## SUPPLIED DATA:
=====

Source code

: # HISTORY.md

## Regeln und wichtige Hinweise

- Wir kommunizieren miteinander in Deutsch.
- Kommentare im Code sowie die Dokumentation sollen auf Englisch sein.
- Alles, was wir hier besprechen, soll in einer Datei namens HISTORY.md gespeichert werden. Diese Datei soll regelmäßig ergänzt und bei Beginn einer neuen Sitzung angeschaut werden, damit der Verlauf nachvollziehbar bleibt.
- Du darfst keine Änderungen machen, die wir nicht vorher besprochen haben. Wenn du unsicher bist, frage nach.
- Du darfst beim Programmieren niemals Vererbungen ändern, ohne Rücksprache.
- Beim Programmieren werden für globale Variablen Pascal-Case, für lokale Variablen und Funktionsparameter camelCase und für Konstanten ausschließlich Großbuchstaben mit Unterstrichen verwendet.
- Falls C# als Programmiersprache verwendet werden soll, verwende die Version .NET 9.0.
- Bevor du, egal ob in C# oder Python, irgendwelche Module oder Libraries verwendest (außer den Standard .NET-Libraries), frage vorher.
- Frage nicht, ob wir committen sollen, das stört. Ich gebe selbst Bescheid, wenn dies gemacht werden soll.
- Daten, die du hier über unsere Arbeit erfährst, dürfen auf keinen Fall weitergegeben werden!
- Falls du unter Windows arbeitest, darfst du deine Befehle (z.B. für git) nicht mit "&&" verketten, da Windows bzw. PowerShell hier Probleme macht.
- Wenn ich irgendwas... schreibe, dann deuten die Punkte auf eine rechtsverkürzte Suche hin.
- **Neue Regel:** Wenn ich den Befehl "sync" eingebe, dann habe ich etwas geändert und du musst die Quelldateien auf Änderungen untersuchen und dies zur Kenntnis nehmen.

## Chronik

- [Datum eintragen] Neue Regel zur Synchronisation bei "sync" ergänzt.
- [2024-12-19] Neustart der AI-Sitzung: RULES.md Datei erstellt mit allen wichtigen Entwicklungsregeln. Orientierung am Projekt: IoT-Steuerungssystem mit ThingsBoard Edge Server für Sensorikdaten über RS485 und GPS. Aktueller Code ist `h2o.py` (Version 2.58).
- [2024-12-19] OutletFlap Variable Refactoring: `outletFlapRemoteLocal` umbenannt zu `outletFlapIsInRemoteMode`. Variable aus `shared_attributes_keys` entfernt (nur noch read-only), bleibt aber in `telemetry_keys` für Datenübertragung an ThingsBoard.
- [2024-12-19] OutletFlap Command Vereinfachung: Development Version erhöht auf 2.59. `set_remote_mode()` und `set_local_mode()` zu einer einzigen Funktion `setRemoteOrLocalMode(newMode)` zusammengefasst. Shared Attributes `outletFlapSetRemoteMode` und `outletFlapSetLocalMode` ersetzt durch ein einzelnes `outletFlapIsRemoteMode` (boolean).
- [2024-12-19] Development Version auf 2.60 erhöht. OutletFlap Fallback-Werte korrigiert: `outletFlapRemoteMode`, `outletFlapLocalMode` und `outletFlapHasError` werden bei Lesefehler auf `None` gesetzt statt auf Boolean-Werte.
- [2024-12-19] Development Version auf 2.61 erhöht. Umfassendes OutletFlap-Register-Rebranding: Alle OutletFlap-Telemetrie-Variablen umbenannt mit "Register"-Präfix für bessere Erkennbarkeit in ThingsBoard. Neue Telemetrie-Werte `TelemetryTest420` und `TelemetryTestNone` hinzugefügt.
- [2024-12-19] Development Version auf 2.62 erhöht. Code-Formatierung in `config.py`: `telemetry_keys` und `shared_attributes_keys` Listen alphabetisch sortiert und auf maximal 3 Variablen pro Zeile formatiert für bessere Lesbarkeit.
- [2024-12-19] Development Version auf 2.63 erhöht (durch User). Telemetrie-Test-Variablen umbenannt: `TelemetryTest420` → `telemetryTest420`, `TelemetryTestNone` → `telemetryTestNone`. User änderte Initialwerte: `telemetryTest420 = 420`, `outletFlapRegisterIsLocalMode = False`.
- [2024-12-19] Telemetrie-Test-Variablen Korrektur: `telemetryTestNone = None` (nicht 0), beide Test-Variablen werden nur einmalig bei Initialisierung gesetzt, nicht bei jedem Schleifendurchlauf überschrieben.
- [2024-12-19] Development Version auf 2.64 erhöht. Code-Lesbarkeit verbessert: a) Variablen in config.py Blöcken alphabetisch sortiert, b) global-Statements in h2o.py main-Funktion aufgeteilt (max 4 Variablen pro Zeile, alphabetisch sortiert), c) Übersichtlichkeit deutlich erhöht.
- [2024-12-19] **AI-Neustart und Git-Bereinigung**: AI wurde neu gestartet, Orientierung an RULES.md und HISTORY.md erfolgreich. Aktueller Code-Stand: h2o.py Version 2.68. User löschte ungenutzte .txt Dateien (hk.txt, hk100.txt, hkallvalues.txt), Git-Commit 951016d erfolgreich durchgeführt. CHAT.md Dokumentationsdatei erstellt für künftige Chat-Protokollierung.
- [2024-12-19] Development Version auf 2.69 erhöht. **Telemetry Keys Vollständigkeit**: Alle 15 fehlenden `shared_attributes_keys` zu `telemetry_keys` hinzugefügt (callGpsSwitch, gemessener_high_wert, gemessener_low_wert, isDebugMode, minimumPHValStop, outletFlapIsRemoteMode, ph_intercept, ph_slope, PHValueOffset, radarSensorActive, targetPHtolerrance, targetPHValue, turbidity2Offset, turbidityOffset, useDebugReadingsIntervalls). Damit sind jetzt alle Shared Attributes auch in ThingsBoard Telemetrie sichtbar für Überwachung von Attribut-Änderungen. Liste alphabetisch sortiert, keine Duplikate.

=====

The answer is to be the complete listing, transcribed exactly.

Source code

: # HISTORY.md

## Regeln und wichtige Hinweise

- Wir kommunizieren miteinander in Deutsch.
- Kommentare im Code sowie die Dokumentation sollen auf Englisch sein.
- Alles, was wir hier besprechen, soll in einer Datei namens HISTORY.md gespeichert werden. Diese Datei soll regelmäßig ergänzt und bei Beginn einer neuen Sitzung angeschaut werden, damit der Verlauf nachvollziehbar bleibt.
- Du darfst keine Änderungen machen, die wir nicht vorher besprochen haben. Wenn du unsicher bist, frage nach.
- Du darfst beim Programmieren niemals Vererbungen ändern, ohne Rücksprache.
- Beim Programmieren werden für globale Variablen Pascal-Case, für lokale Variablen und Funktionsparameter camelCase und für Konstanten ausschließlich Großbuchstaben mit Unterstrichen verwendet.
- Falls C# als Programmiersprache verwendet werden soll, verwende die Version .NET 9.0.
- Bevor du, egal ob in C# oder Python, irgendwelche Module oder Libraries verwendest (außer den Standard .NET-Libraries), frage vorher.
- Frage nicht, ob wir committen sollen, das stört. Ich gebe selbst Bescheid, wenn dies gemacht werden soll.
- Daten, die du hier über unsere Arbeit erfährst, dürfen auf keinen Fall weitergegeben werden!
- Falls du unter Windows arbeitest, darfst du deine Befehle (z.B. für git) nicht mit "&&" verketten, da Windows bzw. PowerShell hier Probleme macht.
- Wenn ich irgendwas... schreibe, dann deuten die Punkte auf eine rechtsverkürzte Suche hin.
- **Neue Regel:** Wenn ich den Befehl "sync" eingebe, dann habe ich etwas geändert und du musst die Quelldateien auf Änderungen untersuchen und dies zur Kenntnis nehmen.

## Chronik

- [Datum eintragen] Neue Regel zur Synchronisation bei "sync" ergänzt.
- [2024-12-19] Neustart der AI-Sitzung: RULES.md Datei erstellt mit allen wichtigen Entwicklungsregeln. Orientierung am Projekt: IoT-Steuerungssystem mit ThingsBoard Edge Server für Sensorikdaten über RS485 und GPS. Aktueller Code ist `h2o.py` (Version 2.58).
- [2024-12-19] OutletFlap Variable Refactoring: `outletFlapRemoteLocal` umbenannt zu `outletFlapIsInRemoteMode`. Variable aus `shared_attributes_keys` entfernt (nur noch read-only), bleibt aber in `telemetry_keys` für Datenübertragung an ThingsBoard.
- [2024-12-19] OutletFlap Command Vereinfachung: Development Version erhöht auf 2.59. `set_remote_mode()` und `set_local_mode()` zu einer einzigen Funktion `setRemoteOrLocalMode(newMode)` zusammengefasst. Shared Attributes `outletFlapSetRemoteMode` und `outletFlapSetLocalMode` ersetzt durch ein einzelnes `outletFlapIsRemoteMode` (boolean).
- [2024-12-19] Development Version auf 2.60 erhöht. OutletFlap Fallback-Werte korrigiert: `outletFlapRemoteMode`, `outletFlapLocalMode` und `outletFlapHasError` werden bei Lesefehler auf `None` gesetzt statt auf Boolean-Werte.
- [2024-12-19] Development Version auf 2.61 erhöht. Umfassendes OutletFlap-Register-Rebranding: Alle OutletFlap-Telemetrie-Variablen umbenannt mit "Register"-Präfix für bessere Erkennbarkeit in ThingsBoard. Neue Telemetrie-Werte `TelemetryTest420` und `TelemetryTestNone` hinzugefügt.
- [2024-12-19] Development Version auf 2.62 erhöht. Code-Formatierung in `config.py`: `telemetry_keys` und `shared_attributes_keys` Listen alphabetisch sortiert und auf maximal 3 Variablen pro Zeile formatiert für bessere Lesbarkeit.
- [2024-12-19] Development Version auf 2.63 erhöht (durch User). Telemetrie-Test-Variablen umbenannt: `TelemetryTest420` → `telemetryTest420`, `TelemetryTestNone` → `telemetryTestNone`. User änderte Initialwerte: `telemetryTest420 = 420`, `outletFlapRegisterIsLocalMode = False`.
- [2024-12-19] Telemetrie-Test-Variablen Korrektur: `telemetryTestNone = None` (nicht 0), beide Test-Variablen werden nur einmalig bei Initialisierung gesetzt, nicht bei jedem Schleifendurchlauf überschrieben.
- [2024-12-19] Development Version auf 2.64 erhöht. Code-Lesbarkeit verbessert: a) Variablen in config.py Blöcken alphabetisch sortiert, b) global-Statements in h2o.py main-Funktion aufgeteilt (max 4 Variablen pro Zeile, alphabetisch sortiert), c) Übersichtlichkeit deutlich erhöht.
- [2024-12-19] **AI-Neustart und Git-Bereinigung**: AI wurde neu gestartet, Orientierung an RULES.md und HISTORY.md erfolgreich. Aktueller Code-Stand: h2o.py Version 2.68. User löschte ungenutzte .txt Dateien (hk.txt, hk100.txt, hkallvalues.txt), Git-Commit 951016d erfolgreich durchgeführt. CHAT.md Dokumentationsdatei erstellt für künftige Chat-Protokollierung.
- [2024-12-19] Development Version auf 2.69 erhöht. **Telemetry Keys Vollständigkeit**: Alle 15 fehlenden `shared_attributes_keys` zu `telemetry_keys` hinzugefügt (callGpsSwitch, gemessener_high_wert, gemessener_low_wert, isDebugMode, minimumPHValStop, outletFlapIsRemoteMode, ph_intercept, ph_slope, PHValueOffset, radarSensorActive, targetPHtolerrance, targetPHValue, turbidity2Offset, turbidityOffset, useDebugReadingsIntervalls). Damit sind jetzt alle Shared Attributes auch in ThingsBoard Telemetrie sichtbar für Überwachung von Attribut-Änderungen. Liste alphabetisch sortiert, keine Duplikate.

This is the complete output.